#### Exercise
Copy the data as given. No line may be skipped.

___ Records provided ___

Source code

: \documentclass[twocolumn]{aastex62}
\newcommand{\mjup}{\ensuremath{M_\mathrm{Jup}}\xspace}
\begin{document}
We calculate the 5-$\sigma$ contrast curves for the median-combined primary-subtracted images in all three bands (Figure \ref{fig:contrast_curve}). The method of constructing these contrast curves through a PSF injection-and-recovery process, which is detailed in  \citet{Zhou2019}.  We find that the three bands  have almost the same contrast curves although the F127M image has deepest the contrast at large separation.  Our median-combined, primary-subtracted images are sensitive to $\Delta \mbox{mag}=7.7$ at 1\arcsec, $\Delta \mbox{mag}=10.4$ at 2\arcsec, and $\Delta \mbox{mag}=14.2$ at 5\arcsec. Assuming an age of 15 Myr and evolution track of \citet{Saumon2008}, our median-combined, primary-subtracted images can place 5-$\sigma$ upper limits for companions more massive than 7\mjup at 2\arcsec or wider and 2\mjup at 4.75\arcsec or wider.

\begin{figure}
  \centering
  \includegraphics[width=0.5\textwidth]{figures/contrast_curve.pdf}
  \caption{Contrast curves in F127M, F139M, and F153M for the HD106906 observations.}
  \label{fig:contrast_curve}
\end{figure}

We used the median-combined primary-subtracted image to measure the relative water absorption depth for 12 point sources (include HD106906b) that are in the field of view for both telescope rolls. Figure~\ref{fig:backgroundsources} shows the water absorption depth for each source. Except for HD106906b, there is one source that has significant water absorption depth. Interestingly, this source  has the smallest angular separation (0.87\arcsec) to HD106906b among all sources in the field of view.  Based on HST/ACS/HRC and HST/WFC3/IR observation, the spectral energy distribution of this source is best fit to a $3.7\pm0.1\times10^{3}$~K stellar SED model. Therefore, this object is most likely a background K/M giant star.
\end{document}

___

#### Response area
Source code

: \documentclass[twocolumn]{aastex62}
\newcommand{\mjup}{\ensuremath{M_\mathrm{Jup}}\xspace}
\begin{document}
We calculate the 5-$\sigma$ contrast curves for the median-combined primary-subtracted images in all three bands (Figure \ref{fig:contrast_curve}). The method of constructing these contrast curves through a PSF injection-and-recovery process, which is detailed in  \citet{Zhou2019}.  We find that the three bands  have almost the same contrast curves although the F127M image has deepest the contrast at large separation.  Our median-combined, primary-subtracted images are sensitive to $\Delta \mbox{mag}=7.7$ at 1\arcsec, $\Delta \mbox{mag}=10.4$ at 2\arcsec, and $\Delta \mbox{mag}=14.2$ at 5\arcsec. Assuming an age of 15 Myr and evolution track of \citet{Saumon2008}, our median-combined, primary-subtracted images can place 5-$\sigma$ upper limits for companions more massive than 7\mjup at 2\arcsec or wider and 2\mjup at 4.75\arcsec or wider.

\begin{figure}
  \centering
  \includegraphics[width=0.5\textwidth]{figures/contrast_curve.pdf}
  \caption{Contrast curves in F127M, F139M, and F153M for the HD106906 observations.}
  \label{fig:contrast_curve}
\end{figure}

We used the median-combined primary-subtracted image to measure the relative water absorption depth for 12 point sources (include HD106906b) that are in the field of view for both telescope rolls. Figure~\ref{fig:backgroundsources} shows the water absorption depth for each source. Except for HD106906b, there is one source that has significant water absorption depth. Interestingly, this source  has the smallest angular separation (0.87\arcsec) to HD106906b among all sources in the field of view.  Based on HST/ACS/HRC and HST/WFC3/IR observation, the spectral energy distribution of this source is best fit to a $3.7\pm0.1\times10^{3}$~K stellar SED model. Therefore, this object is most likely a background K/M giant star.
\end{document}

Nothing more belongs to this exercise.